About how our work-a-day world will look different if Sunday actually mattered? About how what we do in worship changes what we do in policy, in voting, in spending, in speaking up?
What about you? Where have you stayed silent, where have you benefitted from systems you didn't build but moved into, where have you separated your Sunday faith from your Monday choices? Let's talk honestly about how our privatized spirituality has shaped our residential decisions, our political choices, our economic lives.
This is my confession. What's yours?
How did—or does—your faith community mirror this progression? What stories do you carry about what was said—and what was left unsaid?
Do you, or does your church, even ask: "What in the world…am I here for?"
What is your answer?
Maybe it's time to pray Psalm 139 differently. Not just "Search me, O God," but:
Search us, O God.
Search our churches.
Search our budgets.
Search our politics.
Search our silence.See if there is any harmful way in us.
And lead us—if we dare—in the way everlasting.
Dammit. Because the state of the world—and the lives of many people today—depend on it.
If you'd like, tell your story in the comments. Or just sit with the question: What in the world am I here for?

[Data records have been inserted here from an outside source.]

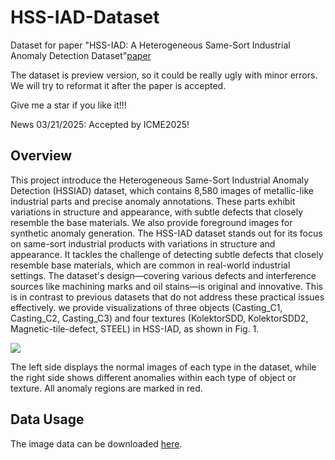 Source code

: # HSS-IAD-Dataset
Dataset for paper "HSS-IAD: A Heterogeneous Same-Sort Industrial Anomaly Detection Dataset"[paper](https://arxiv.org/abs/2504.12689)

The dataset is preview version, so it could be really ugly with minor errors. We will try to reformat it after the paper is accepted.

Give me a star if you like it!!!

News 03/21/2025: Accepted by ICME2025!

## Overview
This project introduce the Heterogeneous Same-Sort Industrial Anomaly Detection (HSSIAD) dataset, which contains 8,580 images of metallic-like industrial parts and precise anomaly annotations. These parts exhibit variations in structure and appearance, with subtle defects that closely resemble the base materials. We also provide foreground images for synthetic anomaly generation. The HSS-IAD dataset stands out for its focus on same-sort industrial products with variations in structure and appearance. It tackles the challenge of detecting subtle defects that closely resemble base materials, which are common in real-world industrial settings. The dataset's design—covering various defects and interference sources like machining marks and oil stains—is original and innovative. This is in contrast to previous datasets that do not address these practical issues effectively. we provide visualizations of three objects (Casting\_C1, Casting\_C2, Casting\_C3) and four textures (KolektorSDD, KolektorSDD2, Magnetic-tile-defect, STEEL) in HSS-IAD, as shown in Fig. 1.

![](fu_data.png)

The left side displays the normal images of each type in the dataset, while the right side shows different anomalies within each type of object or texture. All anomaly regions are marked in red.

## Data Usage

The image data can be downloaded [here](https://drive.google.com/file/d/13lBfOodsfkkQhX7PJ7kT8qc2KuHqwD4L/view?usp=sharing).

God of justice and mercy, search us. Break our illusions. Uncover our fears. Reveal the ways we've benefitted from injustice, stayed silent, or supported harmful systems—even without meaning to. And lead us—however painfully, however beautifully—into the way everlasting. Amen.

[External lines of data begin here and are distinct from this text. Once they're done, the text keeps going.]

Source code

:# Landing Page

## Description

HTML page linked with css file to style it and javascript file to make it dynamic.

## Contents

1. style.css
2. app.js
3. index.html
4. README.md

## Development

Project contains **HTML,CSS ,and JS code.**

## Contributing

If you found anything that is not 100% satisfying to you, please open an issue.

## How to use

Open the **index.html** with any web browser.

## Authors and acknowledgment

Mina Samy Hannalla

Beautiful post Andy, - as a fellow sojourner leaving our western cult of individualism and the claustrophobic world of WASP imperial religion, I say a wholehearted ‘amen’ - may God grant us the humility, the wisdom and the courage to rediscover and to embrace the gospel.

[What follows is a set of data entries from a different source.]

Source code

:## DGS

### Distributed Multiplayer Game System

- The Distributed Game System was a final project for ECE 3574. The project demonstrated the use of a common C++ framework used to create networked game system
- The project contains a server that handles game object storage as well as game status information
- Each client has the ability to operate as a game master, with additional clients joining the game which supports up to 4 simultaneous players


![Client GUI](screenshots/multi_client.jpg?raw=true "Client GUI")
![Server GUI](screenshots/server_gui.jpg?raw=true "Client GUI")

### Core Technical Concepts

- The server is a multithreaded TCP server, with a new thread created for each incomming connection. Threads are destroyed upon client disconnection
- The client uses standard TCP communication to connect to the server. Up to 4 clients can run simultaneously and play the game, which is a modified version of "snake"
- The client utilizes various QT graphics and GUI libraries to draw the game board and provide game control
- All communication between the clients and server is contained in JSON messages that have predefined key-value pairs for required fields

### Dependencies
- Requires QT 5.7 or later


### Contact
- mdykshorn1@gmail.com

I am sure you will agree that it is not an ‘either’ ‘or’ gospel, ie - either a deeply personal and individual one, or a communal and global one. To truly change the world, we must be changed within. Without doing our ‘shadow work’, embracing ‘ego death’ and ‘taking up our cross’ daily, we will inevitably become a part of the problem.
I believe in a ‘personal Jesus’ - but in my experience, evangelicalism and Protestantism in general has so constrained and corrupted that relationship that we have created an insular, self absorbed pseudo-spiritual reality where very little light can penetrate - love and truth will always challenge us, expand our horizons in love, and shatter our illusions.
‘It was for freedom that Christ has set us free’ - and that ain’t never ‘comfortable’, for sure.
But, as we learn to trust, it gets more and more exciting.
Thanks be to God.
Beautiful post Andy, - as a fellow sojourner leaving our western cult of individualism and the claustrophobic world of WASP imperial religion, I say a wholehearted ‘amen’ - may God grant us the humility, the wisdom and the courage to rediscover and to embrace the gospel.